>It's not like undocumented immigrants even get welfare or other social programs
False. Medicaid is US state-subsidized health insurance, which undocumented immigrants are eligible for:
"Children (0–18 years old) can get full Medi-Cal coverage, no matter their immigration status. Adults (19 and older) are currently eligible for full Medi-Cal coverage, regardless of immigration status. Starting on January 1, 2026, adults who do not have Satisfactory Immigration Status (SIS) will no longer be able to enroll in full Medi-Cal. If you already have coverage, you can keep it; just make sure to renew your coverage during your renewal month."
https://www.dhcs.ca.gov/medi-cal-immigrant-eligibility-faqs/
(Medi-Cal is the California version of Medicaid)
>For example, many of these people flee countries that have dire situations directly caused by US interventions over the past decades including most of Central and South America.
Not everything is the fault of the USA.
Chile, one of the most famous examples of American intervention, is now one of the wealthiest countries in Latam: https://ourworldindata.org/grapher/daily-mean-income?mapSele...
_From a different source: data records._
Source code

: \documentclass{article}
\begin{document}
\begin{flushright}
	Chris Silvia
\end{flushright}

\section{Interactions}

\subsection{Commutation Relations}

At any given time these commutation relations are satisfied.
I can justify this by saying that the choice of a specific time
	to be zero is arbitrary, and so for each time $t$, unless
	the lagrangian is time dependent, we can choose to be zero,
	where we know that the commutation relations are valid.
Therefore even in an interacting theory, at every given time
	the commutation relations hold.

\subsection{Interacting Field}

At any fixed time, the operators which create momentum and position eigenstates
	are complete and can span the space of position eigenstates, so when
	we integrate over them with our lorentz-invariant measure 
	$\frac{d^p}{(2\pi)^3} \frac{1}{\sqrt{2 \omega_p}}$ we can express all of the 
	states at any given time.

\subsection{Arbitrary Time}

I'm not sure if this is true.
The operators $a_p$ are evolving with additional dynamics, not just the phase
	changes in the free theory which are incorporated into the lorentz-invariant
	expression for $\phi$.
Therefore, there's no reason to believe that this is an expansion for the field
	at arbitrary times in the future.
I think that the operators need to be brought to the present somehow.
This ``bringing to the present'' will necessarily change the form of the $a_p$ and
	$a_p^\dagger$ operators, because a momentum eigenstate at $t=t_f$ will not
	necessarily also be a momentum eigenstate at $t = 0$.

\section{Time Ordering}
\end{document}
Polls showed most Panamanians approved of Operation Just Cause. You can see after the operation in 1989, Panama's median income started ticking upwards: https://ourworldindata.org/grapher/daily-mean-income?tab=lin...
And when the US intervened in Venezuela recently, Venezuelans were dancing on the streets.
As an isolationist, I'm against American interventions. Our track record is mixed at best. But the idea that every world problem, or every South American problem, can be blamed on the US somehow is a vast oversimplification.
Medi-cal and the Washington state medicaid programs both allow for non-citizens. However, they do not use federal funds to cover non-citizens, they use state funds. They leverage their higher tax revenues to cover.
Federal medicaid funds do not go to illegal immigrants. If a state wants to cover them they have to do that out of state revenue.
Since medicaid is partially state funded and mainly federally funded that's what opens up the door for states to have different rules for eligibility (expanding beyond the federal standard). However, the states have to cover the excess when they decide to do that.